__Exercise prompt__.
Please copy out every line of the listing below in which the word "yusufkg" appears.
···
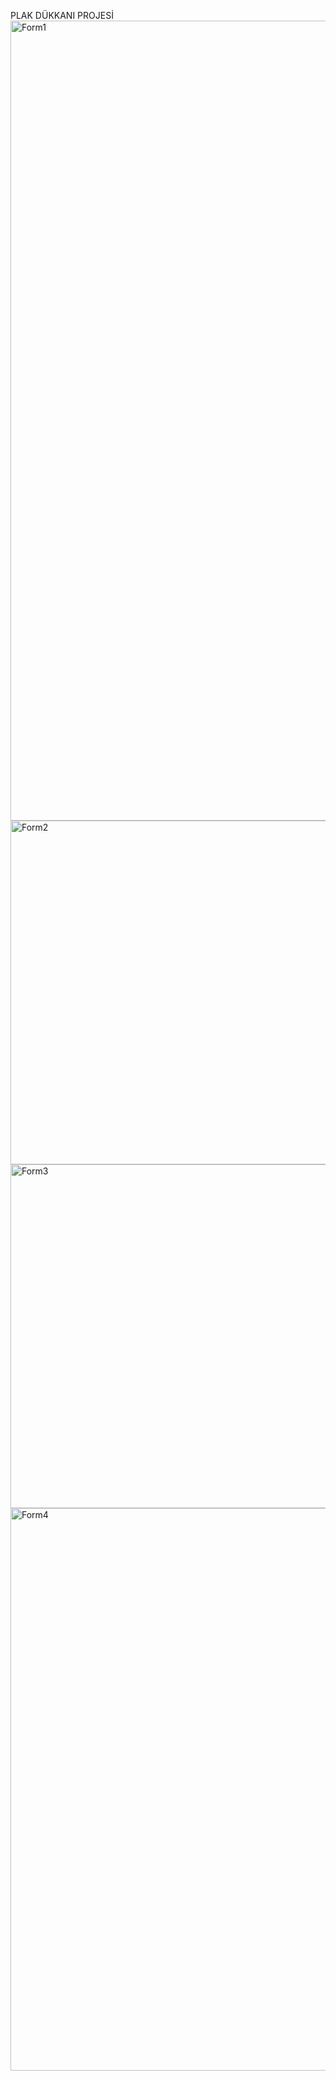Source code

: PLAK DÜKKANI PROJESİ
<img width="1280" alt="Form1" src="https://github.com/yusufkg/Plak-Dukkani/assets/68293803/0df0514a-bc0f-4610-bdea-ed927e8c1335">
<img width="550" alt="Form2" src="https://github.com/yusufkg/Plak-Dukkani/assets/68293803/03a97926-4008-49d9-8e81-1318c461c061">
<img width="550" alt="Form3" src="https://github.com/yusufkg/Plak-Dukkani/assets/68293803/2b705449-41ab-4d4d-b489-4be7dda35d88">
<img width="900" alt="Form4" src="https://github.com/yusufkg/Plak-Dukkani/assets/68293803/03c7dcb5-e437-48d5-a6dc-279745f5da19">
···
__Exercise solution__.
<img width="1280" alt="Form1" src="https://github.com/yusufkg/Plak-Dukkani/assets/68293803/0df0514a-bc0f-4610-bdea-ed927e8c1335">
<img width="550" alt="Form2" src="https://github.com/yusufkg/Plak-Dukkani/assets/68293803/03a97926-4008-49d9-8e81-1318c461c061">
<img width="550" alt="Form3" src="https://github.com/yusufkg/Plak-Dukkani/assets/68293803/2b705449-41ab-4d4d-b489-4be7dda35d88">
<img width="900" alt="Form4" src="https://github.com/yusufkg/Plak-Dukkani/assets/68293803/03c7dcb5-e437-48d5-a6dc-279745f5da19">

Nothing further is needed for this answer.